* Task goal *
Read the lines of the data below and retrieve those with "ontwikkelen".

(Plain-text document sources)
•••••
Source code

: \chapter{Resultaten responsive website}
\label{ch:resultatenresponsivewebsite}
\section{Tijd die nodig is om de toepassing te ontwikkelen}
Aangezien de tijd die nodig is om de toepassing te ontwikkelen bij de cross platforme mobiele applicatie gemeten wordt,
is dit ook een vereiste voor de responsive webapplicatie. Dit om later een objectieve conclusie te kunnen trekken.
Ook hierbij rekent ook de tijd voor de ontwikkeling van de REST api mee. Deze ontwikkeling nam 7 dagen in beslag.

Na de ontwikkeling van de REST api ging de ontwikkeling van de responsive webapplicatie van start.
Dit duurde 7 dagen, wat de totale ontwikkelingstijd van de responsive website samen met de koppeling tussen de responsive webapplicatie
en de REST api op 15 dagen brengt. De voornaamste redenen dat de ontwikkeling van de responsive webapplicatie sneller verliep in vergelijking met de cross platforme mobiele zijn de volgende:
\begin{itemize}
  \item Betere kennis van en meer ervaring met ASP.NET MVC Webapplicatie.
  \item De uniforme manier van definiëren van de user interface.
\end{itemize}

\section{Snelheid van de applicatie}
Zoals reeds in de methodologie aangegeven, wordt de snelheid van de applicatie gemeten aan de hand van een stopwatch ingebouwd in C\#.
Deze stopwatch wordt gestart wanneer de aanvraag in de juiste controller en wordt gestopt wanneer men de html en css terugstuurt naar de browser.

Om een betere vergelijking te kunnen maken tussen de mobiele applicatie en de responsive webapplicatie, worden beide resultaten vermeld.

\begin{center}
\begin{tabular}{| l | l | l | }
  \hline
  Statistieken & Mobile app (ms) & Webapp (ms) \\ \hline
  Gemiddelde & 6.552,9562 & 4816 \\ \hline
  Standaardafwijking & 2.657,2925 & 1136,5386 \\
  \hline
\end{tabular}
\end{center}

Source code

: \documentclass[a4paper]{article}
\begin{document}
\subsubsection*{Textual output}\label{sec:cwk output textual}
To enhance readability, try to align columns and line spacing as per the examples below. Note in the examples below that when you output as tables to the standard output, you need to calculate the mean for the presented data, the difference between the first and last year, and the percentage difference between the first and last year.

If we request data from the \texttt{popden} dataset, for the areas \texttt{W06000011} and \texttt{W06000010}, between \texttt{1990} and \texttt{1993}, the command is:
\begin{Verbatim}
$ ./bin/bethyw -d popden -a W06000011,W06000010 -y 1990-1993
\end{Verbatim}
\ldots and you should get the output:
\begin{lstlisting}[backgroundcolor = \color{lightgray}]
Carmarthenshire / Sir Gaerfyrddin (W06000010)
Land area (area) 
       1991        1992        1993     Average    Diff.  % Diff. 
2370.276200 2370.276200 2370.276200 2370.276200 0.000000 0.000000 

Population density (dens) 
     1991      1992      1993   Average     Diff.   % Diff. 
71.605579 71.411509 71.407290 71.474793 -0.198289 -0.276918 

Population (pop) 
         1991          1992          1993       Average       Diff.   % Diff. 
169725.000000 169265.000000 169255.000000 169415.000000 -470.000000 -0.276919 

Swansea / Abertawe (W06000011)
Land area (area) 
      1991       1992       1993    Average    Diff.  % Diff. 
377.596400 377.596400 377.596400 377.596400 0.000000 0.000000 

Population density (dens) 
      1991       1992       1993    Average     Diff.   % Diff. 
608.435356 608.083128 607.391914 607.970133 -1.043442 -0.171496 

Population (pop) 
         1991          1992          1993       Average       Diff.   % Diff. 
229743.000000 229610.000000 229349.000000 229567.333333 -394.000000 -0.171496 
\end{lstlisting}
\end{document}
•••••
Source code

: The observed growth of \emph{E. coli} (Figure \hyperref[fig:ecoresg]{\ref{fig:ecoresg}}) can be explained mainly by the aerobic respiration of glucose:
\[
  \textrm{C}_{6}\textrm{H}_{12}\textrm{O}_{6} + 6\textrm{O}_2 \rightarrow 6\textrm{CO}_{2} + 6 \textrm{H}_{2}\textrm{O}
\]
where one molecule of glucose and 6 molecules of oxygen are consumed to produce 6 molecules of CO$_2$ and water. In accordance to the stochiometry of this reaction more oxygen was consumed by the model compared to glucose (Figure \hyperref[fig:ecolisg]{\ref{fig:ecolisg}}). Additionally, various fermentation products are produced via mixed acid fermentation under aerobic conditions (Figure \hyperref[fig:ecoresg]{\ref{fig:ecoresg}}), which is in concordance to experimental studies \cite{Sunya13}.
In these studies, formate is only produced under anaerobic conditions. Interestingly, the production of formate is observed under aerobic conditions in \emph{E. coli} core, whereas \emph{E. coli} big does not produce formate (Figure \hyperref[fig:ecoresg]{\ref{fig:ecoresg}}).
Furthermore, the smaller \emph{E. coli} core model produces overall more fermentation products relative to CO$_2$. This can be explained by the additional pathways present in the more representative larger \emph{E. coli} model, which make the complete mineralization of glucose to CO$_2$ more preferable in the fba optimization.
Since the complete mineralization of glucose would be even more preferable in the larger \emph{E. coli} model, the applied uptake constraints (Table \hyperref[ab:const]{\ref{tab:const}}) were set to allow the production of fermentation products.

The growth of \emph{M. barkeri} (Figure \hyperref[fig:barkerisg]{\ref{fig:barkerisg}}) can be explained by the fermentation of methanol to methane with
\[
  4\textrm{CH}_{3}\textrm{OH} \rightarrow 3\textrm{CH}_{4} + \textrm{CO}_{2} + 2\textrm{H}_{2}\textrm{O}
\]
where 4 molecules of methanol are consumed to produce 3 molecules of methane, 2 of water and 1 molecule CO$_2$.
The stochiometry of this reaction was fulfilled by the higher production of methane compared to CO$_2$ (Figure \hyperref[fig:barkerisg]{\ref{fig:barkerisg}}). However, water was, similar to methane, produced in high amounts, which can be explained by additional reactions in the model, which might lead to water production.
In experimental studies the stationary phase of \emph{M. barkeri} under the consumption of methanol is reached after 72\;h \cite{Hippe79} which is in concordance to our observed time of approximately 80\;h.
•••••
* Response to the task *
\section{Tijd die nodig is om de toepassing te ontwikkelen}
Aangezien de tijd die nodig is om de toepassing te ontwikkelen bij de cross platforme mobiele applicatie gemeten wordt,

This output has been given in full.